ただ、その反応の仕方には、仰るとおり傾向性があります。大きな音に驚くというのは、人間のみならず動物も含めて共通の反応でしょうが、その人らしい反応パターンもあります。我儘な人もいれば、すぐに譲歩する人もいる。普段威張っていても緊急時にはおたおたして役に立たない人もいれば、普段は控えめなのにいざとなると頼りになる人もいる。歎異抄にある親鸞の言葉「さるべき業縁のもよおせば、いかなるふるまいもすべし」の業を、わたしはこのような意味で、つまり「その人に備わっている反応パターン」として考えています。業は、そのつどの反応の反応の仕方のパターン、傾向性です。なので、Libraさんの言われる傾向性とわたしの業とは、多分同じです。

そして、この業は、そのつどの反応とは異なり、さまざまな反応を繰り返すことで時間をかけて形成される傾向性です。業については、そのつどの反応よりずっと長い時間軸で考えています。そして、業は、そのつどの反応によって徐々に変わっていくのですから、可塑性があり、よき縁を得てよき反応を繰り返せば、だんだんとよき業になっていきます。

そのつどの反応そのものは、業縁によって決まってしまうので、思いどおりにはできませんが、失敗の経験やアドバイスを縁として、反省の反応が起こり、以後の反応パターンを変えようという努力が起こります。すぐに思いどおりに変わることはめったにありませんが、反省と努力を繰り返すうち、反応パターンはだんだん変わっていきます。

反応パターンは、いくつかの種類を考えることができます。ともかく生き延びようと足掻くのは、生命共通の反応パターンです。慈悲の反応パターンは、人間のみならず一定以上に進化した動物も備えていると思います。よりうまく生きたいという欲求のパターンもあります。そして、サピエンスになって、自分の存在を妄想することで、よりうまく生きたいという欲求が、執着へと先鋭化しました。凡夫の日常に最も頻繁に発現するのは、執着の反応パターンです。

悪人がより狡猾になろうとするのは、執着による努力です。逆に、よき縁に恵まれれば、よき努力が生まれます。Libraさんの言われる善友思想も、同じ考えだと思います。

そして、ポイントは、努力は繰り返され業は時間をかけて変化しますが、努力もまた、あくびをしたり本を読んだりするのと同様に、そのつどの反応だということです。

「わたし」とは、徹頭徹尾、この色身においてそのつど起こされる前後の脈絡のない反応です。
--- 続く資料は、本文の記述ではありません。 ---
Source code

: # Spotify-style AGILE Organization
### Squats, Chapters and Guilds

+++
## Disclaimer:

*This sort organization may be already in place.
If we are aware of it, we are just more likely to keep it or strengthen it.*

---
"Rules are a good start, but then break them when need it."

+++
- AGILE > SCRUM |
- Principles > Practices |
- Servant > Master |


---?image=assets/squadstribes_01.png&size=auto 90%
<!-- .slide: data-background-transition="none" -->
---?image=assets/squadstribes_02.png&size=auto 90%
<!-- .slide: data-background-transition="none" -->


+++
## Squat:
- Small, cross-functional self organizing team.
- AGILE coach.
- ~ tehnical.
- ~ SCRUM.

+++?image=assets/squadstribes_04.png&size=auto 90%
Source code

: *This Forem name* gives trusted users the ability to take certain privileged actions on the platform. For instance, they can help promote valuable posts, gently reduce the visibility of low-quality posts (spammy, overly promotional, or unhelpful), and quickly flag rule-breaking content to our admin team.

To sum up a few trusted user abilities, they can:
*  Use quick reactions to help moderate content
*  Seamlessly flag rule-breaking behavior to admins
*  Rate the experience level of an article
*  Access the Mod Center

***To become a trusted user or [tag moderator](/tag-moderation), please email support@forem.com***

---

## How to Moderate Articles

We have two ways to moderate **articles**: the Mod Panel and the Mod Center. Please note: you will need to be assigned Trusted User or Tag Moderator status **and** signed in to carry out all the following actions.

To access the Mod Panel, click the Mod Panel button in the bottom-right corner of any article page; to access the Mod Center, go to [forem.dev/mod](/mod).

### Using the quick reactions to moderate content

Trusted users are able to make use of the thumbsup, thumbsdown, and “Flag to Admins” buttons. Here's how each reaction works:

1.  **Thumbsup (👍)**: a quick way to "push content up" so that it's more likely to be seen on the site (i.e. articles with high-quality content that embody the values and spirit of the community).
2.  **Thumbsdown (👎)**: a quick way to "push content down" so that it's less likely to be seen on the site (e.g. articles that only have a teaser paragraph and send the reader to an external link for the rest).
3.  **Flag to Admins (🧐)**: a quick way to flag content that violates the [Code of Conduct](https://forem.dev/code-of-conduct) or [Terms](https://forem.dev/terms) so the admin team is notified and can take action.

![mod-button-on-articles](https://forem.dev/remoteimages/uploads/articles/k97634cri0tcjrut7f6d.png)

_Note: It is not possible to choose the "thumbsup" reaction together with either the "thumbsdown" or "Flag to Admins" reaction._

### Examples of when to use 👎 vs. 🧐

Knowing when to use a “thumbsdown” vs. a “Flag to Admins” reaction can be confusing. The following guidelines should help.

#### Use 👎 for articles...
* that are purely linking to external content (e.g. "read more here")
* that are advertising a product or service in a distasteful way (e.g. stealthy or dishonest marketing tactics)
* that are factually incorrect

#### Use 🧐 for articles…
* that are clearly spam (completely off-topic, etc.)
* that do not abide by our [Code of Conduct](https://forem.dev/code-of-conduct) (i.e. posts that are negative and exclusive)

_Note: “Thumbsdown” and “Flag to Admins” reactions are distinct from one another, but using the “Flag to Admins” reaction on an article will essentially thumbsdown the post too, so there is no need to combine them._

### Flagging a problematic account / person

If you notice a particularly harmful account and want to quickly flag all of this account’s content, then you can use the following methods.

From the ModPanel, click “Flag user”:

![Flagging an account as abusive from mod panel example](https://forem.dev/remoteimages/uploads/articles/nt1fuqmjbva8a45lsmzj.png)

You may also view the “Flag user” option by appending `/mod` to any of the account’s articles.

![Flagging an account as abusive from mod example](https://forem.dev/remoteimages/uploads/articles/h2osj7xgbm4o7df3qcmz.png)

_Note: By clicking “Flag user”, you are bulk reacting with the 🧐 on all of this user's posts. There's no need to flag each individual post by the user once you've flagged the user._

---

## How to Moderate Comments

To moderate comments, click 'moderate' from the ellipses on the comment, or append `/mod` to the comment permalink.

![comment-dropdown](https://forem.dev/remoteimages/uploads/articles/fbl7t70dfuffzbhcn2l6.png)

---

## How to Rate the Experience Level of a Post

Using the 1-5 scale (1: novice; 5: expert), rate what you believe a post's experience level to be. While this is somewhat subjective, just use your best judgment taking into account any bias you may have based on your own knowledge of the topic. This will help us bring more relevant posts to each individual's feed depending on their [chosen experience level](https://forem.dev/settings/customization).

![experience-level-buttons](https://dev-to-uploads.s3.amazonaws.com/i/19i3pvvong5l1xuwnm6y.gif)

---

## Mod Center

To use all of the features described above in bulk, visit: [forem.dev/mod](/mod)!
それ以外の「私」は妄想です。それを納得することが、存在しない自分に執着して苦をつくる愚かさに気づかせてくれます。
持続的存在ではなく、そのつど一瞬一瞬の刹那滅の反応の断続だという自己認識、わたしとは無常なる反応だという自己認識が、我執を決壊させてくれると思っています。なので、わたしは、そのつど性にこだわりたいと思います。